> Problem requirements: Copy each of the entries below faithfully, setting aside any pictures.

═════ The data

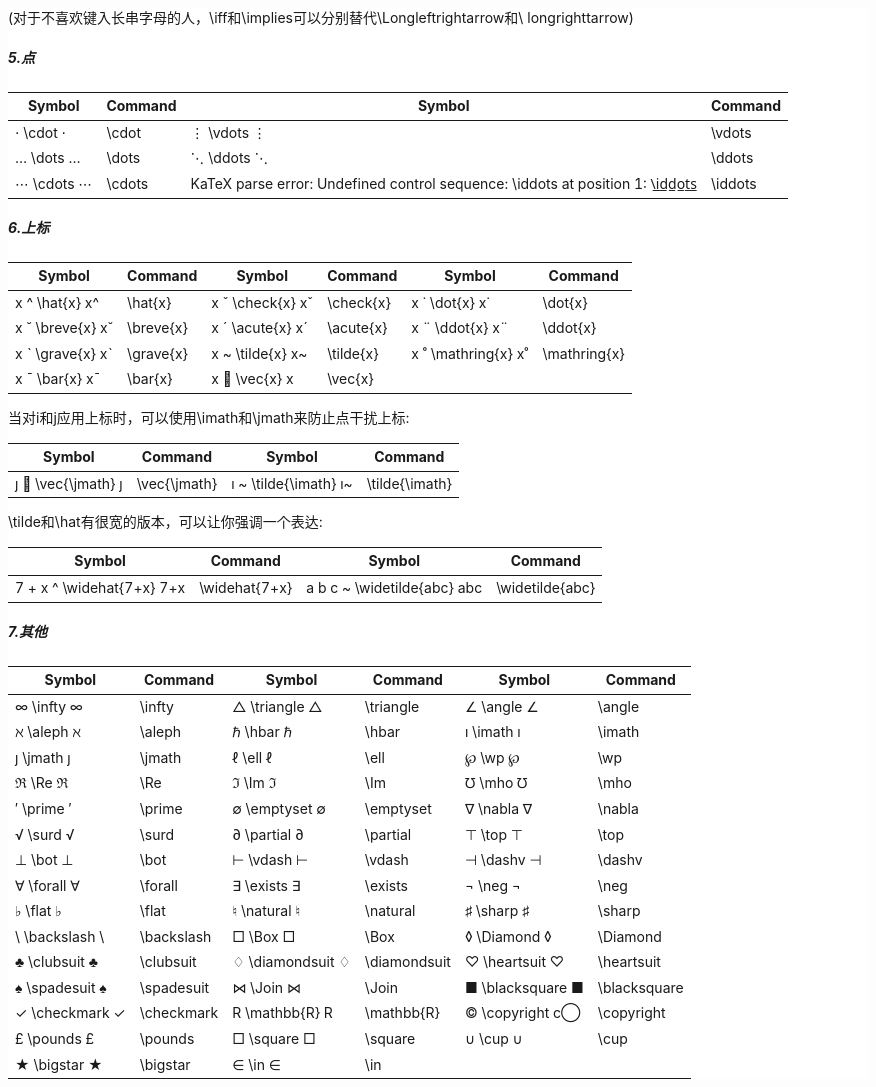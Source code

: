 (对于不喜欢键入长串字母的人，\\iff和\\implies可以分别替代\\Longleftrightarrow和\\ longrighttarrow)

##### 5.点

| Symbol | Command | Symbol | Command |
| --- | --- | --- | --- |
| ⋅ \\cdot ⋅ | \\cdot | ⋮ \\vdots ⋮ | \\vdots |
| … \\dots … | \\dots | ⋱ \\ddots ⋱ | \\ddots |
| ⋯ \\cdots ⋯ | \\cdots | KaTeX parse error: Undefined control sequence: \\iddots at position 1: \\̲i̲d̲d̲o̲t̲s̲ | \\iddots |

##### 6.上标

| Symbol | Command | Symbol | Command | Symbol | Command |
| --- | --- | --- | --- | --- | --- |
| x ^ \\hat{x} x^ | \\hat{x} | x ˇ \\check{x} xˇ | \\check{x} | x ˙ \\dot{x} x˙ | \\dot{x} |
| x ˘ \\breve{x} x˘ | \\breve{x} | x ˊ \\acute{x} xˊ | \\acute{x} | x ¨ \\ddot{x} x¨ | \\ddot{x} |
| x ˋ \\grave{x} xˋ | \\grave{x} | x ~ \\tilde{x} x~ | \\tilde{x} | x ˚ \\mathring{x} x˚ | \\mathring{x} |
| x ˉ \\bar{x} xˉ | \\bar{x} | x ⃗ \\vec{x} x | \\vec{x} |  |  |

当对i和j应用上标时，可以使用\\imath和\\jmath来防止点干扰上标:

| Symbol | Command | Symbol | Command |
| --- | --- | --- | --- |
| ȷ ⃗ \\vec{\\jmath} ȷ  | \\vec{\\jmath} | ı ~ \\tilde{\\imath} ı~ | \\tilde{\\imath} |

\\tilde和\\hat有很宽的版本，可以让你强调一个表达:

| Symbol | Command | Symbol | Command |
| --- | --- | --- | --- |
| 7 + x ^ \\widehat{7+x} 7+x  | \\widehat{7+x} | a b c ~ \\widetilde{abc} abc | \\widetilde{abc} |

##### 7.其他

| Symbol | Command | Symbol | Command | Symbol | Command |
| --- | --- | --- | --- | --- | --- |
| ∞ \\infty ∞ | \\infty | △ \\triangle △ | \\triangle | ∠ \\angle ∠ | \\angle |
| ℵ \\aleph ℵ | \\aleph | ℏ \\hbar ℏ | \\hbar | ı \\imath ı | \\imath |
| ȷ \\jmath ȷ | \\jmath | ℓ \\ell ℓ | \\ell | ℘ \\wp ℘ | \\wp |
| ℜ \\Re ℜ | \\Re | ℑ \\Im ℑ | \\Im | ℧ \\mho ℧ | \\mho |
| ′ \\prime ′ | \\prime | ∅ \\emptyset ∅ | \\emptyset | ∇ \\nabla ∇ | \\nabla |
| √ \\surd √ | \\surd | ∂ \\partial ∂ | \\partial | ⊤ \\top ⊤ | \\top |
| ⊥ \\bot ⊥ | \\bot | ⊢ \\vdash ⊢ | \\vdash | ⊣ \\dashv ⊣ | \\dashv |
| ∀ \\forall ∀ | \\forall | ∃ \\exists ∃ | \\exists | ¬ \\neg ¬ | \\neg |
| ♭ \\flat ♭ | \\flat | ♮ \\natural ♮ | \\natural | ♯ \\sharp ♯ | \\sharp |
| \\ \\backslash \\ | \\backslash | □ \\Box □ | \\Box | ◊ \\Diamond ◊ | \\Diamond |
| ♣ \\clubsuit ♣ | \\clubsuit | ♢ \\diamondsuit ♢ | \\diamondsuit | ♡ \\heartsuit ♡ | \\heartsuit |
| ♠ \\spadesuit ♠ | \\spadesuit | ⋈ \\Join ⋈ | \\Join | ■ \\blacksquare ■ | \\blacksquare |
| ✓ \\checkmark ✓ | \\checkmark | R \\mathbb{R} R | \\mathbb{R} | © \\copyright c◯ | \\copyright |
| £ \\pounds £ | \\pounds | □ \\square □ | \\square | ∪ \\cup ∪ | \\cup |
| ★ \\bigstar ★ | \\bigstar | ∈ \\in ∈ | \\in |  |  |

══════════

> Response to this task:
Source code

: (对于不喜欢键入长串字母的人，\\iff和\\implies可以分别替代\\Longleftrightarrow和\\ longrighttarrow)

##### 5.点

| Symbol | Command | Symbol | Command |
| --- | --- | --- | --- |
| ⋅ \\cdot ⋅ | \\cdot | ⋮ \\vdots ⋮ | \\vdots |
| … \\dots … | \\dots | ⋱ \\ddots ⋱ | \\ddots |
| ⋯ \\cdots ⋯ | \\cdots | KaTeX parse error: Undefined control sequence: \\iddots at position 1: \\̲i̲d̲d̲o̲t̲s̲ | \\iddots |

##### 6.上标

| Symbol | Command | Symbol | Command | Symbol | Command |
| --- | --- | --- | --- | --- | --- |
| x ^ \\hat{x} x^ | \\hat{x} | x ˇ \\check{x} xˇ | \\check{x} | x ˙ \\dot{x} x˙ | \\dot{x} |
| x ˘ \\breve{x} x˘ | \\breve{x} | x ˊ \\acute{x} xˊ | \\acute{x} | x ¨ \\ddot{x} x¨ | \\ddot{x} |
| x ˋ \\grave{x} xˋ | \\grave{x} | x ~ \\tilde{x} x~ | \\tilde{x} | x ˚ \\mathring{x} x˚ | \\mathring{x} |
| x ˉ \\bar{x} xˉ | \\bar{x} | x ⃗ \\vec{x} x | \\vec{x} |  |  |

当对i和j应用上标时，可以使用\\imath和\\jmath来防止点干扰上标:

| Symbol | Command | Symbol | Command |
| --- | --- | --- | --- |
| ȷ ⃗ \\vec{\\jmath} ȷ  | \\vec{\\jmath} | ı ~ \\tilde{\\imath} ı~ | \\tilde{\\imath} |

\\tilde和\\hat有很宽的版本，可以让你强调一个表达:

| Symbol | Command | Symbol | Command |
| --- | --- | --- | --- |
| 7 + x ^ \\widehat{7+x} 7+x  | \\widehat{7+x} | a b c ~ \\widetilde{abc} abc | \\widetilde{abc} |

##### 7.其他

| Symbol | Command | Symbol | Command | Symbol | Command |
| --- | --- | --- | --- | --- | --- |
| ∞ \\infty ∞ | \\infty | △ \\triangle △ | \\triangle | ∠ \\angle ∠ | \\angle |
| ℵ \\aleph ℵ | \\aleph | ℏ \\hbar ℏ | \\hbar | ı \\imath ı | \\imath |
| ȷ \\jmath ȷ | \\jmath | ℓ \\ell ℓ | \\ell | ℘ \\wp ℘ | \\wp |
| ℜ \\Re ℜ | \\Re | ℑ \\Im ℑ | \\Im | ℧ \\mho ℧ | \\mho |
| ′ \\prime ′ | \\prime | ∅ \\emptyset ∅ | \\emptyset | ∇ \\nabla ∇ | \\nabla |
| √ \\surd √ | \\surd | ∂ \\partial ∂ | \\partial | ⊤ \\top ⊤ | \\top |
| ⊥ \\bot ⊥ | \\bot | ⊢ \\vdash ⊢ | \\vdash | ⊣ \\dashv ⊣ | \\dashv |
| ∀ \\forall ∀ | \\forall | ∃ \\exists ∃ | \\exists | ¬ \\neg ¬ | \\neg |
| ♭ \\flat ♭ | \\flat | ♮ \\natural ♮ | \\natural | ♯ \\sharp ♯ | \\sharp |
| \\ \\backslash \\ | \\backslash | □ \\Box □ | \\Box | ◊ \\Diamond ◊ | \\Diamond |
| ♣ \\clubsuit ♣ | \\clubsuit | ♢ \\diamondsuit ♢ | \\diamondsuit | ♡ \\heartsuit ♡ | \\heartsuit |
| ♠ \\spadesuit ♠ | \\spadesuit | ⋈ \\Join ⋈ | \\Join | ■ \\blacksquare ■ | \\blacksquare |
| ✓ \\checkmark ✓ | \\checkmark | R \\mathbb{R} R | \\mathbb{R} | © \\copyright c◯ | \\copyright |
| £ \\pounds £ | \\pounds | □ \\square □ | \\square | ∪ \\cup ∪ | \\cup |
| ★ \\bigstar ★ | \\bigstar | ∈ \\in ∈ | \\in |  |  |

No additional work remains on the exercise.